As many as 100 malicious artificial intelligence (AI)/machine learning (ML) models have been discovered in the Hugging Face platform.
These include instances where loading a pickle file leads to code execution, software supply chain security firm JFrog said.
“The model’s payload grants the attacker a shell on the compromised machine, enabling them to gain full control over victims’ machines through what is commonly referred to as a ‘backdoor,'” senior security researcher David Cohen said.
“This silent infiltration could potentially grant access to critical internal systems and pave the way for large-scale data breaches or even corporate espionage, impacting not just individual users but potentially entire organizations across the globe, all while leaving victims utterly unaware of their compromised state.”
Specifically, the rogue model initiates a reverse shell connection to 210.117.212[.]93, an IP address that belongs to the Korea Research Environment Open Network (KREONET). Other repositories bearing the same payload have been observed connecting to other IP addresses.
In one case, the authors of the model urged users not to download it, raising the possibility that the publication may be the work of researchers or AI practitioners.
“However, a fundamental principle in security research is refraining from publishing real working exploits or malicious code,” JFrog said. “This principle was breached when the malicious code attempted to connect back to a genuine IP address.”
The findings once again underscore the threat lurking within open-source repositories, which could be poisoned for nefarious activities.
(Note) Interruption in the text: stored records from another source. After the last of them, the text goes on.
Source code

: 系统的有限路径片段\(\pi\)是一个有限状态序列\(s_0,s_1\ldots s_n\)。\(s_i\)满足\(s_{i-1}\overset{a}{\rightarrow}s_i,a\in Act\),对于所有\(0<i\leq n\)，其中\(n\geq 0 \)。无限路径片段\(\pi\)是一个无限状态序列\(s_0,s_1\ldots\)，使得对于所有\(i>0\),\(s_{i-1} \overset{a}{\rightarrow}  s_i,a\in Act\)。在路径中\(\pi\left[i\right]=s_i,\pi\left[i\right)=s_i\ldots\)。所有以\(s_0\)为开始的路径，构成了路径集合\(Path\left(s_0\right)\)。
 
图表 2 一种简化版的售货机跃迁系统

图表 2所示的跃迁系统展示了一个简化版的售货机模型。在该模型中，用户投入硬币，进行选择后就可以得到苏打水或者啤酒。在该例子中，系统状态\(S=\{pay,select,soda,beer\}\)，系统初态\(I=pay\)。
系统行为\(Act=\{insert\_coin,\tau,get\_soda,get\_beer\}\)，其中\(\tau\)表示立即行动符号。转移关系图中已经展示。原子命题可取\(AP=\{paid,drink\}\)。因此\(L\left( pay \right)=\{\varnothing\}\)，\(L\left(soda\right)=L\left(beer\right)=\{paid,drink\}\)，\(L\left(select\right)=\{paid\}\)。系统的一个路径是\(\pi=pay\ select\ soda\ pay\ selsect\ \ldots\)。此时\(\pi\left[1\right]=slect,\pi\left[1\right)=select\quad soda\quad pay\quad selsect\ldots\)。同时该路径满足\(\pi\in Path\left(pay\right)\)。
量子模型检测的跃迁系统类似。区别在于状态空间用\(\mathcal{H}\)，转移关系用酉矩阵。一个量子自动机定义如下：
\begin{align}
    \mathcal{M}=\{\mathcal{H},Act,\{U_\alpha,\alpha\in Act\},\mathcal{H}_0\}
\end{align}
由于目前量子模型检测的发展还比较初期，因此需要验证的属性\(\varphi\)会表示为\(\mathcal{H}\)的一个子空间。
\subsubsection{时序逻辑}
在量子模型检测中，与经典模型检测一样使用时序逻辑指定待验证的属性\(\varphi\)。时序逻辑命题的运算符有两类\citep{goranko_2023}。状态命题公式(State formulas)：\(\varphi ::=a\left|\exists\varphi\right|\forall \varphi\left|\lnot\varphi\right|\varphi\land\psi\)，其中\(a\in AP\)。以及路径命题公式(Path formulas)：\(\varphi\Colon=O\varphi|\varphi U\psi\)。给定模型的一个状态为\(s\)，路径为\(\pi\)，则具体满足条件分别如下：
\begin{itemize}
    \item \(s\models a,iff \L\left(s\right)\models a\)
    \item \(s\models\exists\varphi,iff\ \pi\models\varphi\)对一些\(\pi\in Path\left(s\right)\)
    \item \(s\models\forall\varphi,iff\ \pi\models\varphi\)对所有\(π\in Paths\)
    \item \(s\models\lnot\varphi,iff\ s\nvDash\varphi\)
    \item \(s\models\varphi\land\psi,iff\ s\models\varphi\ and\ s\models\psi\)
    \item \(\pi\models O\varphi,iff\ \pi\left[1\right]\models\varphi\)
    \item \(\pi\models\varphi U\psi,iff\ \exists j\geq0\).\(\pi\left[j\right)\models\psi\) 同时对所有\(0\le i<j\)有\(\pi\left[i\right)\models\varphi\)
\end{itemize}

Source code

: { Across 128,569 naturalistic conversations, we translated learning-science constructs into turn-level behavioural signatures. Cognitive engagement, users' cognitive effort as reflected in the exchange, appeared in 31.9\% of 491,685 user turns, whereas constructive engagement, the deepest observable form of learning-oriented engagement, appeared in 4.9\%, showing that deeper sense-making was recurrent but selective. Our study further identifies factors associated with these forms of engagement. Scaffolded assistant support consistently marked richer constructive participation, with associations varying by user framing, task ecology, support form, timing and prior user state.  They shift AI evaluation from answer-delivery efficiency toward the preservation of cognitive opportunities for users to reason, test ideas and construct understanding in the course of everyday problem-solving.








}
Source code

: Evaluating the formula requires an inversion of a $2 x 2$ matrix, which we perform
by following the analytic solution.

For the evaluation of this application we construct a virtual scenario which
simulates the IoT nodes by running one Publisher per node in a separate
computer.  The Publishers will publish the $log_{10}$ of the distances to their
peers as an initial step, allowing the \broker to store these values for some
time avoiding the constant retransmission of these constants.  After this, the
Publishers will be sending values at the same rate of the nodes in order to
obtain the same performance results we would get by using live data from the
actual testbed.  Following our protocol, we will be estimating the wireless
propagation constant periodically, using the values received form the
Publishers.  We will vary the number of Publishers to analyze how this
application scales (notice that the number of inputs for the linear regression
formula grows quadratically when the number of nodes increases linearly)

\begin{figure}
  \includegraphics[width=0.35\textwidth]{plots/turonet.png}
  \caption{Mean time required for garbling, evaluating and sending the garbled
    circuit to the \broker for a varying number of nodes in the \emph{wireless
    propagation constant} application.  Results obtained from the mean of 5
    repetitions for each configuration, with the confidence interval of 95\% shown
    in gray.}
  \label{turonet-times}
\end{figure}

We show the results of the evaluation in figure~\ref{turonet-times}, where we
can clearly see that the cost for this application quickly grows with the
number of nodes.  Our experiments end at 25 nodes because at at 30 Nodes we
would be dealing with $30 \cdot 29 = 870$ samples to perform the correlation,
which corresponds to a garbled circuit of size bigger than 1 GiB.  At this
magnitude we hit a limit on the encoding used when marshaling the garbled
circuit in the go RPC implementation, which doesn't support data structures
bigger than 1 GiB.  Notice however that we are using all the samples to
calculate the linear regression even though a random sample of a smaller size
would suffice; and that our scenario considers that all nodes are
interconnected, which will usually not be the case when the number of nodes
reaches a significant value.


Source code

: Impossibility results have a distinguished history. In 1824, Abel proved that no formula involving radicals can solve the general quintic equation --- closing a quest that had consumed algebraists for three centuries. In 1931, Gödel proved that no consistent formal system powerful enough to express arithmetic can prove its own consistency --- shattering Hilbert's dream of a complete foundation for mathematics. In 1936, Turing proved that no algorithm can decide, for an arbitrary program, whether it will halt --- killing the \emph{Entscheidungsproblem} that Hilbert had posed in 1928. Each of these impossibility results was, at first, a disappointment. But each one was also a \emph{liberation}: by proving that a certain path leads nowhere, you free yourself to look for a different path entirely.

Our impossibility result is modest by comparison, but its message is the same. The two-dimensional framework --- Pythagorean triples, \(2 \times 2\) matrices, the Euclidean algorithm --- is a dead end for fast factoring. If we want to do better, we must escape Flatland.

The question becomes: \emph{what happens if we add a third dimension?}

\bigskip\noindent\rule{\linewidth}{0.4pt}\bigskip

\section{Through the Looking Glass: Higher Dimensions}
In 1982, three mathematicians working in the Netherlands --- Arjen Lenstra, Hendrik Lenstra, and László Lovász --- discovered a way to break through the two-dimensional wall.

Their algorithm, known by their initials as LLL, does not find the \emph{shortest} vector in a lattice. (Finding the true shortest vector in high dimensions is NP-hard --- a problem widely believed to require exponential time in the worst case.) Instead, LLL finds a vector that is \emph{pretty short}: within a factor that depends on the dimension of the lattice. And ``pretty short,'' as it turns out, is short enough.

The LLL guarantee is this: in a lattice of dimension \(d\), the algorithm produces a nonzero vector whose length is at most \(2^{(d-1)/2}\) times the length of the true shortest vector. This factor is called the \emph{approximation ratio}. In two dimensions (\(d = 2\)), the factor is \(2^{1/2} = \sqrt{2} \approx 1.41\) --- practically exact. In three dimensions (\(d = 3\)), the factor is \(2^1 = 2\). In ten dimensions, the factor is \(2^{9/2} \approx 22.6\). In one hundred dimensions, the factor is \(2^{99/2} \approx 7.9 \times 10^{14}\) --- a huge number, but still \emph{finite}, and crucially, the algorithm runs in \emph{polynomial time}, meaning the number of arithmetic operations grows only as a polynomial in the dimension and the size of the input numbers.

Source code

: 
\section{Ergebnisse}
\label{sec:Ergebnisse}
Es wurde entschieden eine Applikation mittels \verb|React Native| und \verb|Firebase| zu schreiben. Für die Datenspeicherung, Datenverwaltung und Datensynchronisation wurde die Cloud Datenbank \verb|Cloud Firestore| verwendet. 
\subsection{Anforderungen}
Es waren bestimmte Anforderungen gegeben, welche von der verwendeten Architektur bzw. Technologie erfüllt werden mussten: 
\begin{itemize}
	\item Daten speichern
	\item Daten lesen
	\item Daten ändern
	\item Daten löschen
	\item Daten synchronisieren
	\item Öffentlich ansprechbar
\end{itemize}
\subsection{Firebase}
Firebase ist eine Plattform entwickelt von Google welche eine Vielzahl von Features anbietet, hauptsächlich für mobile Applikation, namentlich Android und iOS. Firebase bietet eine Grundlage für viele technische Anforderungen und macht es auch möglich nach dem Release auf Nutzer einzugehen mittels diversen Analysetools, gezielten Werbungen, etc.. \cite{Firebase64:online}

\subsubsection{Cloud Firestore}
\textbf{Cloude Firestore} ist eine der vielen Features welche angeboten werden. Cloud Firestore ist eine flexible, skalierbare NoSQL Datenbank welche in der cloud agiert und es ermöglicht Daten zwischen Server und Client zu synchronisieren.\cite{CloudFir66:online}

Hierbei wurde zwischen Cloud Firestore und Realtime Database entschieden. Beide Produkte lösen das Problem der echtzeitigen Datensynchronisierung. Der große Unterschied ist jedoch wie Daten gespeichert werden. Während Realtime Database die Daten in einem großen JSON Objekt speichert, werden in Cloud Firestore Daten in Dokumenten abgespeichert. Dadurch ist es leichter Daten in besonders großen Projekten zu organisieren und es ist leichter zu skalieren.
They also come as researchers have devised efficient ways to generate prompts that can be used to elicit harmful responses from large-language models (LLMs) using a technique called beam search-based adversarial attack (BEAST).
In a related development, security researchers have developed what’s known as a generative AI worm called Morris II that’s capable of stealing data and spreading malware through multiple systems.
Morris II, a twist on one of the oldest computer worms, leverages adversarial self-replicating prompts encoded into inputs such as images and text that, when processed by GenAI models, can trigger them to “replicate the input as output (replication) and engage in malicious activities (payload),” security researchers Stav Cohen, Ron Bitton, and Ben Nassi said.
Even more troublingly, the models can be weaponized to deliver malicious inputs to new applications by exploiting the connectivity within the generative AI ecosystem.
The attack technique, dubbed ComPromptMized, shares similarities with traditional approaches like buffer overflows and SQL injections owing to the fact that it embeds the code inside a query and data into regions known to hold executable code.
ComPromptMized impacts applications whose execution flow is reliant on the output of a generative AI service as well as those that use retrieval augmented generation (RAG), which combines text generation models with an information retrieval component to enrich query responses.
The study is not the first, nor will it be the last, to explore the idea of prompt injection as a way to attack LLMs and trick them into performing unintended actions.
Previously, academics have demonstrated attacks that use images and audio recordings to inject invisible “adversarial perturbations” into multi-modal LLMs that cause the model to output attacker-chosen text or instructions.
“The attacker may lure the victim to a webpage with an interesting image or send an email with an audio clip,” Nassi, along with Eugene Bagdasaryan, Tsung-Yin Hsieh, and Vitaly Shmatikov, said in a paper published late last year.
“When the victim directly inputs the image or the clip into an isolated LLM and asks questions about it, the model will be steered by attacker-injected prompts.”
Early last year, a group of researchers at Germany’s CISPA Helmholtz Center for Information Security at Saarland University and Sequire Technology also uncovered how an attacker could exploit LLM models by strategically injecting hidden prompts into data (i.e., indirect prompt injection) that the model would likely retrieve when responding to user input.